PROVIDED INFORMATION:
____

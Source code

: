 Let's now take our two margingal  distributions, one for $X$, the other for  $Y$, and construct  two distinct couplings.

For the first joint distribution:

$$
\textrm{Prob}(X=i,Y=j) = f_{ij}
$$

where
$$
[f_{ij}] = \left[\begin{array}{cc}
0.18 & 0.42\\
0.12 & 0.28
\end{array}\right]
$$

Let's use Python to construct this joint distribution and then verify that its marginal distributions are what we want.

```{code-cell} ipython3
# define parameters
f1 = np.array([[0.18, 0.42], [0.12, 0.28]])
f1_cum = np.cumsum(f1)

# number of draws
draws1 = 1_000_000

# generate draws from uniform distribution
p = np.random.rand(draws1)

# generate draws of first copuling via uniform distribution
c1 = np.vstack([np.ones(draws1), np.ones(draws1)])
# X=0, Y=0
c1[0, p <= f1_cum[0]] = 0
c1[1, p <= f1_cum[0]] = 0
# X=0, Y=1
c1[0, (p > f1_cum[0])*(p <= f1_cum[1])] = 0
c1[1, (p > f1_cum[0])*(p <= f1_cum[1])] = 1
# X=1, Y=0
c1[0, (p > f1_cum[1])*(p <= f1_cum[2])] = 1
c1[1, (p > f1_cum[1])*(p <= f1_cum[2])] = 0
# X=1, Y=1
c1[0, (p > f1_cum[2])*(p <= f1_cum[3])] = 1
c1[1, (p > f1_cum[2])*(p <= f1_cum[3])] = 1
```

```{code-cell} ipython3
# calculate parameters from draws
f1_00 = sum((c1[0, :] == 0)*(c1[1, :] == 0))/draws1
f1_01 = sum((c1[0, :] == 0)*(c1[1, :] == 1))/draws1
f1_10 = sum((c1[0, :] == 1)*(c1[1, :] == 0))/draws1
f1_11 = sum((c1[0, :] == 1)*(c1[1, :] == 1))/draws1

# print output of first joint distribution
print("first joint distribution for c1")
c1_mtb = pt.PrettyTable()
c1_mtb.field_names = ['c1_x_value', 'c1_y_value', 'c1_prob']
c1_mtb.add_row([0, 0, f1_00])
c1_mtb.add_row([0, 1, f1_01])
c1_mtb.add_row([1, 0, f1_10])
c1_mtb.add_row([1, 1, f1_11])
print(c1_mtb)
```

____

EXERCISE OBJECTIVE: A verbatim restatement of all the entries above is required.

EXERCISE ANSWER:
Source code

: Let's now take our two margingal  distributions, one for $X$, the other for  $Y$, and construct  two distinct couplings.

For the first joint distribution:

$$
\textrm{Prob}(X=i,Y=j) = f_{ij}
$$

where
$$
[f_{ij}] = \left[\begin{array}{cc}
0.18 & 0.42\\
0.12 & 0.28
\end{array}\right]
$$

Let's use Python to construct this joint distribution and then verify that its marginal distributions are what we want.

```{code-cell} ipython3
# define parameters
f1 = np.array([[0.18, 0.42], [0.12, 0.28]])
f1_cum = np.cumsum(f1)

# number of draws
draws1 = 1_000_000

# generate draws from uniform distribution
p = np.random.rand(draws1)

# generate draws of first copuling via uniform distribution
c1 = np.vstack([np.ones(draws1), np.ones(draws1)])
# X=0, Y=0
c1[0, p <= f1_cum[0]] = 0
c1[1, p <= f1_cum[0]] = 0
# X=0, Y=1
c1[0, (p > f1_cum[0])*(p <= f1_cum[1])] = 0
c1[1, (p > f1_cum[0])*(p <= f1_cum[1])] = 1
# X=1, Y=0
c1[0, (p > f1_cum[1])*(p <= f1_cum[2])] = 1
c1[1, (p > f1_cum[1])*(p <= f1_cum[2])] = 0
# X=1, Y=1
c1[0, (p > f1_cum[2])*(p <= f1_cum[3])] = 1
c1[1, (p > f1_cum[2])*(p <= f1_cum[3])] = 1
```

```{code-cell} ipython3
# calculate parameters from draws
f1_00 = sum((c1[0, :] == 0)*(c1[1, :] == 0))/draws1
f1_01 = sum((c1[0, :] == 0)*(c1[1, :] == 1))/draws1
f1_10 = sum((c1[0, :] == 1)*(c1[1, :] == 0))/draws1
f1_11 = sum((c1[0, :] == 1)*(c1[1, :] == 1))/draws1

# print output of first joint distribution
print("first joint distribution for c1")
c1_mtb = pt.PrettyTable()
c1_mtb.field_names = ['c1_x_value', 'c1_y_value', 'c1_prob']
c1_mtb.add_row([0, 0, f1_00])
c1_mtb.add_row([0, 1, f1_01])
c1_mtb.add_row([1, 0, f1_10])
c1_mtb.add_row([1, 1, f1_11])
print(c1_mtb)
```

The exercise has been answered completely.